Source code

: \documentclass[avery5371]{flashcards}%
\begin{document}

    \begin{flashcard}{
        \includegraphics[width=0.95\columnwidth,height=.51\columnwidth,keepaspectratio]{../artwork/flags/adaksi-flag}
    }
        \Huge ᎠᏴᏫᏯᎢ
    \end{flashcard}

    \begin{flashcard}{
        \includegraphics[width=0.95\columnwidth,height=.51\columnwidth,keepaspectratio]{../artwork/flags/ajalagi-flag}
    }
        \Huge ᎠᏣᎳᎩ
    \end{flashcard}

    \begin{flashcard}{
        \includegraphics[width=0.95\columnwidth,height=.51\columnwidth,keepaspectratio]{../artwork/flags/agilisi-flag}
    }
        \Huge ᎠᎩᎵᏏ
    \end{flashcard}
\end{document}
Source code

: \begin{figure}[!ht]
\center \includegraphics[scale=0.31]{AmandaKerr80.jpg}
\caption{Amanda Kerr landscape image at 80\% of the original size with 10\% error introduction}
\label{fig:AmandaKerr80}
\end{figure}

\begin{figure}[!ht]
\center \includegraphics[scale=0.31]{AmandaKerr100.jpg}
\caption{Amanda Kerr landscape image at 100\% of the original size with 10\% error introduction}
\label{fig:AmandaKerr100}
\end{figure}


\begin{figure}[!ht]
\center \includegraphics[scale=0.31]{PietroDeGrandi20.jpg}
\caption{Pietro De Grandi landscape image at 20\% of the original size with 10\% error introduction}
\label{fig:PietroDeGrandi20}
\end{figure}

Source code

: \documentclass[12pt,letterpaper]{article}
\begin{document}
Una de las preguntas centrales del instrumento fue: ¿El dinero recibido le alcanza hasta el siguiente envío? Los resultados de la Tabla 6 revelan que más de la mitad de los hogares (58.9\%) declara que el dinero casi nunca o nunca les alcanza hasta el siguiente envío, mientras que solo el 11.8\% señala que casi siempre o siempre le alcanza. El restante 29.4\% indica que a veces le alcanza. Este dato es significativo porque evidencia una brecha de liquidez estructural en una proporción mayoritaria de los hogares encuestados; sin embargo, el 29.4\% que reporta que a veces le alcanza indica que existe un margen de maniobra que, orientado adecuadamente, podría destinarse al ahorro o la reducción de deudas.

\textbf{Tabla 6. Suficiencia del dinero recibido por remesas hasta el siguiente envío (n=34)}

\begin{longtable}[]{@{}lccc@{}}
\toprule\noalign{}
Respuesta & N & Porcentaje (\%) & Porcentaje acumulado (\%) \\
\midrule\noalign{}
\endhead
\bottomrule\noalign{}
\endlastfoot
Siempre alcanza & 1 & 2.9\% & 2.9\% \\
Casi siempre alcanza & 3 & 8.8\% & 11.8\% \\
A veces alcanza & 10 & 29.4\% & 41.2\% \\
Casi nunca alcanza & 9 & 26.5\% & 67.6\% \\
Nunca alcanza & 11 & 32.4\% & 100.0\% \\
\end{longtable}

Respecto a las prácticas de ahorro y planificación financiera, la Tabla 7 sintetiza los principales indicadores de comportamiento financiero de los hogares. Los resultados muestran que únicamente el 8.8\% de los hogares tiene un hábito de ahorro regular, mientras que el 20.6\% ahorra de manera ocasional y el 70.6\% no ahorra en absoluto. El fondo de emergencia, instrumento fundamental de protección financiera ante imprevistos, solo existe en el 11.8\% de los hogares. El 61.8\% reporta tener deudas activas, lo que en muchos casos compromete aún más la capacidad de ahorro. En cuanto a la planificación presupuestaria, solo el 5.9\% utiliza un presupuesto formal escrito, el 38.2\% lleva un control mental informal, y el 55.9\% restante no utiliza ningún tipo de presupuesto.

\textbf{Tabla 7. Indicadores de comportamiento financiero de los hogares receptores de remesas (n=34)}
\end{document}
■ ■ ■ ■
Search the data and copy each line containing "scale".

OUTPUT -
\center \includegraphics[scale=0.31]{AmandaKerr80.jpg}
\center \includegraphics[scale=0.31]{AmandaKerr100.jpg}
\center \includegraphics[scale=0.31]{PietroDeGrandi20.jpg}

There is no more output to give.